I am planning on trying a number of different kernels and doing more through beta testing of the one that I like best.

I know I will eventually run into issues so I would like to know does the webos doctor undo 100% of changes done by custom kernels, making the device (software wise) factory default?

I would like it to be a 100% fresh start with each kernel test


----------



## wmsjr2012 (Sep 8, 2011)

I would like to have an answer to your questions also for the same reasons. Have you had any luck


----------



## droidyman (Sep 23, 2011)

In my own testing with using kernels available via Preware, when using WebOS doctor you will essentially reinstall the factory kernel and you will loose any custom kernels and/or patches that you have installed independently. WebOS doctor does not address issues with volume corruption in my opinion.

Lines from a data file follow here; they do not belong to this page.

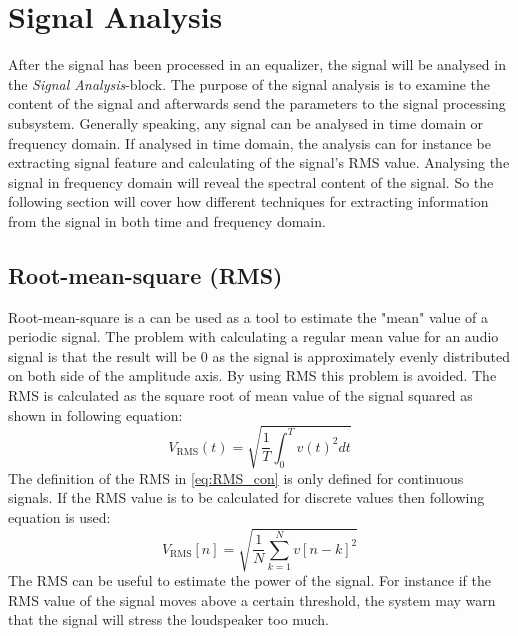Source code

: \section{Signal Analysis}

After the signal has been processed in an equalizer, the signal will be analysed in the \textit{Signal Analysis}-block. The purpose of the signal analysis is to examine the content of the signal and afterwards send the parameters to the signal processing subsystem. Generally speaking, any signal can be analysed in time domain or frequency domain. If analysed in time domain, the analysis can for instance be extracting signal feature and calculating of the signal's RMS value. Analysing the signal in frequency domain will reveal the spectral content of the signal. So the following section will cover how different techniques for extracting information from the signal in both time and frequency domain.



\subsection*{Root-mean-square (RMS)}
Root-mean-square is a can be used as a tool to estimate the "mean" value of a periodic signal. The problem with calculating a regular mean value for an audio signal is that the result will be 0 as the signal is approximately evenly distributed on both side of the amplitude axis. By using RMS this problem is avoided. The RMS is calculated as the square root of mean value of the signal squared as shown in following equation:
\begin{equation}\label{eq:RMS_con}
V_{\text{RMS}}(t) = \sqrt{\frac{1}{T}\int_0^T v(t)^2 dt}
\end{equation}
The definition of the RMS in \autoref{eq:RMS_con} is only defined for continuous signals. If the RMS value is to be calculated for discrete values then following equation is used:
\begin{equation}
V_{\text{RMS}}[n] = \sqrt{\frac{1}{N}\sum_{k=1}^{N} v[n-k]^2}
\end{equation}
The RMS can be useful to estimate the power of the signal. For instance if the RMS value of the signal moves above a certain threshold, the system may warn that the signal will stress the loudspeaker too much.

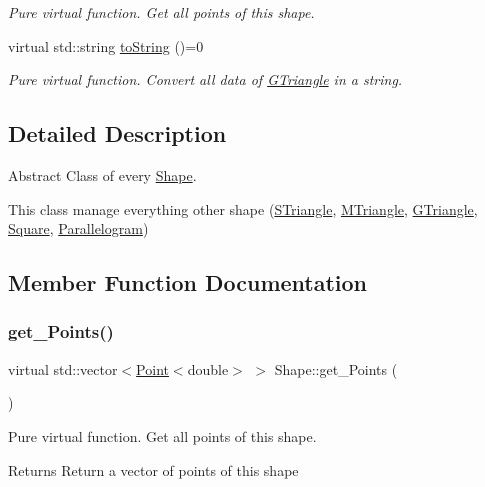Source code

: \begin{DoxyCompactItemize}
\begin{DoxyCompactList}\small\item\em Pure virtual function. Get all points of this shape. \end{DoxyCompactList}\item 
virtual std\+::string \hyperlink{classShape_a98fa87c6dc4c7045fd6897a8f3bc186c}{to\+String} ()=0
\begin{DoxyCompactList}\small\item\em Pure virtual function. Convert all data of \hyperlink{classGTriangle}{G\+Triangle} in a string. \end{DoxyCompactList}\end{DoxyCompactItemize}


\subsection{Detailed Description}
Abstract Class of every \hyperlink{classShape}{Shape}. 

This class manage everything other shape (\hyperlink{classSTriangle}{S\+Triangle}, \hyperlink{classMTriangle}{M\+Triangle}, \hyperlink{classGTriangle}{G\+Triangle}, \hyperlink{classSquare}{Square}, \hyperlink{classParallelogram}{Parallelogram}) 

\subsection{Member Function Documentation}
\mbox{\label{classShape_add74a5c682840fa4a519242b1ddbd0b5}} 
\subsubsection{\texorpdfstring{get\+\_\+\+Points()}{get\_Points()}}
{\footnotesize\ttfamily virtual std\+::vector$<$\hyperlink{classPoint}{Point}$<$double$>$ $>$ Shape\+::get\+\_\+\+Points (\begin{DoxyParamCaption}{ }\end{DoxyParamCaption})\hspace{0.3cm}{\ttfamily [pure virtual]}}



Pure virtual function. Get all points of this shape. 

\begin{DoxyReturn}{Returns}
Return a vector of points of this shape 
\end{DoxyReturn}


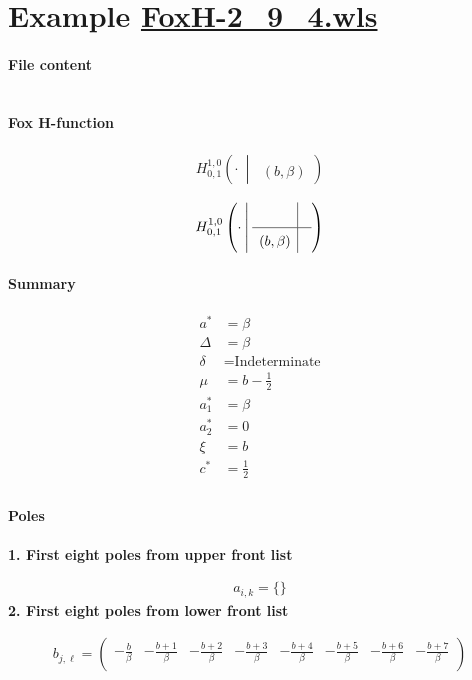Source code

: \documentclass[11pt]{article}
\newcommand{\FoxH}[5]{H_{#2}^{#1}\left(#3\:\middle\vert\: \begin{array}{l}#4\\[0.4em] #5\end{array}\right)}
\begin{document}
\section{Example \url{FoxH-2_9_4.wls}}

\paragraph{File content}

\inputminted{text}{FoxH-2_9_4.wls}

\paragraph{Fox H-function}

\begin{align*}
  \FoxH
    {1,0}
    {0,1}
    {\cdot}
    {}
    {\left(b, \beta\right)}
\end{align*}

\begin{align*}
  \FoxHext
    {1,0}
    {0,1}
    {\cdot}
    {}
    {}
    {\left(b, \beta\right)}
    {}
\end{align*}

\paragraph{Summary}

\begin{align*}
  a^*    & = \beta \\
  \Delta & = \beta \\
  \delta & = \text{Indeterminate} \\
  \mu    & = b-\frac{1}{2} \\
  a_1^*  & = \beta \\
  a_2^*  & = 0 \\
  \xi    & = b \\
  c^*    & = \frac{1}{2} \\
\end{align*}

\paragraph{Poles}

\noindent\textbf{1. First eight poles from upper front list}

\begin{align*}
  a_{i,k} = 
  \{\}
\end{align*}
\noindent\textbf{2. First eight poles from lower front list}

\begin{align*}
  b_{j,\ell} = 
  \left(
\begin{array}{cccccccc}
 -\frac{b}{\beta } & -\frac{b+1}{\beta } & -\frac{b+2}{\beta } & -\frac{b+3}{\beta } & -\frac{b+4}{\beta } & -\frac{b+5}{\beta } & -\frac{b+6}{\beta } & -\frac{b+7}{\beta } \\
\end{array}
\right)
\end{align*}



\printbibliography[title={References}]
\end{document}
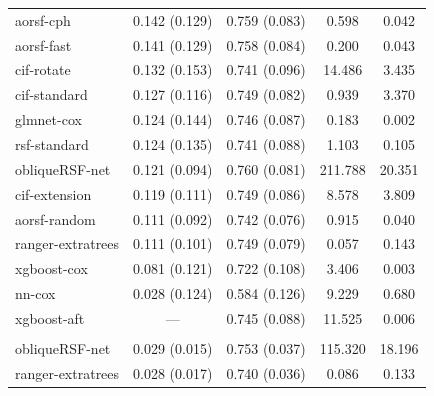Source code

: \documentclass[12pt]{article}\usepackage[]{graphicx}\usepackage[]{xcolor}
\newenvironment{knitrout}{}{} %
\begin{document}
\begin{knitrout}
\begin{longtable}[t]{lcccc}
\endfoot
\bottomrule
\endlastfoot
\addlinespace[0.3em]
\multicolumn{5}{l}{\textit{\textbf{Overall}}}\\
\hline
\hspace{1em}aorsf-cph & 0.142 (0.129) & 0.759 (0.083) & 0.598 & 0.042\\
\hspace{1em}aorsf-fast & 0.141 (0.129) & 0.758 (0.084) & 0.200 & 0.043\\
\hspace{1em}cif-rotate & 0.132 (0.153) & 0.741 (0.096) & 14.486 & 3.435\\
\hspace{1em}cif-standard & 0.127 (0.116) & 0.749 (0.082) & 0.939 & 3.370\\
\hspace{1em}glmnet-cox & 0.124 (0.144) & 0.746 (0.087) & 0.183 & 0.002\\
\hspace{1em}rsf-standard & 0.124 (0.135) & 0.741 (0.088) & 1.103 & 0.105\\
\hspace{1em}obliqueRSF-net & 0.121 (0.094) & 0.760 (0.081) & 211.788 & 20.351\\
\hspace{1em}cif-extension & 0.119 (0.111) & 0.749 (0.086) & 8.578 & 3.809\\
\hspace{1em}aorsf-random & 0.111 (0.092) & 0.742 (0.076) & 0.915 & 0.040\\
\hspace{1em}ranger-extratrees & 0.111 (0.101) & 0.749 (0.079) & 0.057 & 0.143\\
\hspace{1em}xgboost-cox & 0.081 (0.121) & 0.722 (0.108) & 3.406 & 0.003\\
\hspace{1em}nn-cox & 0.028 (0.124) & 0.584 (0.126) & 9.229 & 0.680\\
\hspace{1em}xgboost-aft & --- & 0.745 (0.088) & 11.525 & 0.006\\
\addlinespace[0.3em]
\multicolumn{5}{l}{\textit{\textbf{ACTG 320; AIDS diagnosis, n = 1151, p = 12}}}\\
\hline
\hspace{1em}obliqueRSF-net & 0.029 (0.015) & 0.753 (0.037) & 115.320 & 18.196\\
\hspace{1em}ranger-extratrees & 0.028 (0.017) & 0.740 (0.036) & 0.086 & 0.133\\

\end{longtable}
\end{knitrout}
\end{document}
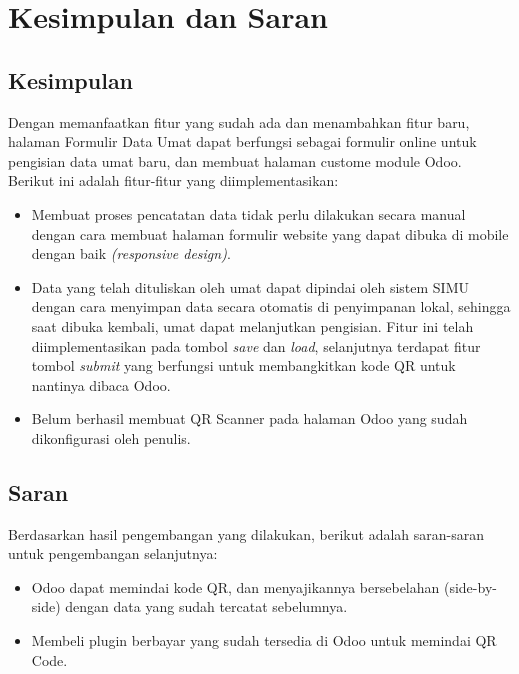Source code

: \chapter{Kesimpulan dan Saran}
\label{chap:kesimpulandansaran}

\section{Kesimpulan}
\label{sec:kesimpulan}

Dengan memanfaatkan fitur yang sudah ada dan menambahkan fitur baru, halaman Formulir Data Umat dapat berfungsi sebagai formulir online untuk pengisian data umat baru, dan membuat halaman custome module Odoo. Berikut ini adalah fitur-fitur yang diimplementasikan:
	
\begin{itemize}
	
	\item Membuat proses pencatatan data tidak perlu dilakukan secara manual dengan cara membuat halaman formulir website yang dapat dibuka di mobile dengan baik \textit{(responsive design)}.
	\item Data yang telah dituliskan oleh umat dapat dipindai oleh sistem SIMU dengan cara menyimpan data secara otomatis di penyimpanan lokal, sehingga saat dibuka kembali, umat dapat melanjutkan pengisian. Fitur ini telah diimplementasikan pada tombol \textit{save} dan \textit{load}, selanjutnya terdapat fitur tombol \textit{submit} yang berfungsi untuk membangkitkan kode QR untuk nantinya dibaca Odoo.
	\item Belum berhasil membuat QR Scanner pada halaman Odoo yang sudah dikonfigurasi oleh penulis.
\end{itemize}

\section{Saran}
\label{sec:saran}
Berdasarkan hasil pengembangan yang dilakukan, berikut adalah saran-saran untuk pengembangan selanjutnya:

\begin{itemize}
	\item Odoo dapat memindai kode QR, dan menyajikannya bersebelahan (side-by-side) dengan data yang sudah tercatat sebelumnya.
	\item Membeli plugin berbayar yang sudah tersedia di Odoo untuk memindai QR Code.
\end{itemize}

I used dd to backup some of the lv's in the store vg but have not actually tried restoring this to make sure I can get the device working without any major headaches.


----------



## Rakeesh (Aug 22, 2011)

What about your app settings, the apps themselves, and the files you have stored on the flash? Does WebOS Doctor wipe those?


----------



## Jordan8 (Jun 10, 2011)

I asked a friend this who's been doing WebOS developing for quite sometime now, & he said: "yeah, it basically reformats it but keeps the usb stuff"


----------